━━ Excerpted records ━━
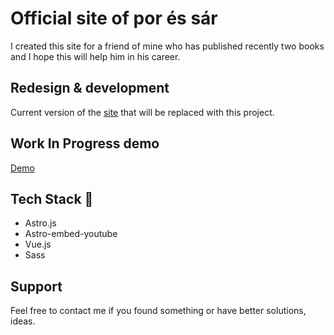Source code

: # Official site of por és sár

I created this site for a friend of mine who has published recently two books and I hope this will help him in his career.


## Redesign & development
Current version of the [site](https://poressar.wordpress.com/)  that will be replaced with this project.

## Work In Progress demo

[Demo](https://por-es-sar.netlify.app/)

## Tech Stack 🚀

- Astro.js
- Astro-embed-youtube
- Vue.js
- Sass

## Support
Feel free to contact me if you found something or have better solutions, ideas.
━━━
### Assignment
All lines above that include the word "https" must be copied into the answer.

### Result below
Current version of the [site](https://poressar.wordpress.com/)  that will be replaced with this project.
[Demo](https://por-es-sar.netlify.app/)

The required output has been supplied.